Can you remember a single modern AAA game that didn't have terrible pop-in? It's really weird to me that this is being so widely tolerated.

 

It is more like we have to live with it than we tolerate it ! In the past, we did not have much, we put a knife cutting fog close by and stop drawing ( think Turok, Unreal 1 ), now the far clip is usually at infinity and we have to draw technically to the end of world, and we have to do it at higher resolution than ever before.

 

Memory and performance are not unlimited. The hardware deal with performance for texture on the distance, with mip maps, so only memory is an issue with them. Geometry is more complicated, if you draw a thousand triangle model in the distance covering 2 pixels, you will never hit the performance mark, and so we do have LODs. Well done LOD and transition can be impossible to see, but a game amount of asset has boom too, and LODs are more and more automatic geometry processing than artist done, with not enough time to inspect every single case.Then even with LODs, performance may still miss the mark, so the last LOD is just to not draw, hopefully, it happens far enough than you don't see it disappear, especially in complex environment that have the time to occlude it before that, but your world is a desert with a palm tree in the middle, you will have issue here !

 

Then for texture streaming, until we have a terabyte of memory for our GPU, we will have to deal with it, and then we will still have to deal with it because we always want to draw more. 4K need twice the texel density for four times the memory to achieve the proper visual ( no texture magnification ), 8K will be 16 times more ! 

 

The final though on that, most of the time, LOD transition and texture streaming are unseen because they work, but sometimes, you may have trickier location in games challenging your system or possibly all the players carry their own customized character, giving even less memory for the rest of the world. Then failure may happen, textures get kicked out more aggressively for what is on screen and because of that, they need more time to get back, giving even more trouble to the system.

 

My advice, if you do not want to see streaming and popping, play a game that does not need it, like smaller indie games that are likely to fit in memory.
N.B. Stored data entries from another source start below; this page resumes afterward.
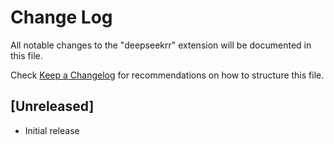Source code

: # Change Log

All notable changes to the "deepseekrr" extension will be documented in this file.

Check [Keep a Changelog](http://keepachangelog.com/) for recommendations on how to structure this file.

## [Unreleased]

- Initial release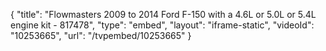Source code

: {
    "title": "Flowmasters 2009 to 2014 Ford F-150 with a 4.6L or 5.0L or 5.4L engine kit - 817478",
    "type": "embed",
    "layout": "iframe-static",
    "videoId": "10253665",
    "url": "\/tvpembed\/10253665"
}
In theory we can avoid popping by blending texels and geometry, but in practice we won't yet:

Detail reduces to one half (over the thumb)

Need more complicated geometry processing which has a performance cost.

Need to have at least two LODs in memory and process them both.

Put's more constraints on offline asset processing, which is already hard.

 

So, the situation will improve in the future like with everything else.

3 hours ago, Armantium said:

Can you remember a single modern AAA game that didn't have terrible pop-in?

 

2 hours ago, JoeJ said:

In theory we can avoid popping by blending texels and geometry, but in practice we won't yet

While not exactly blending, several modern games do try to smooth out LOD popping by using a dithering-like effect. Here's a blog post on how Assassin's Creed 3 does it; Far Cry 4 uses a similar effect, and maybe GTA V too?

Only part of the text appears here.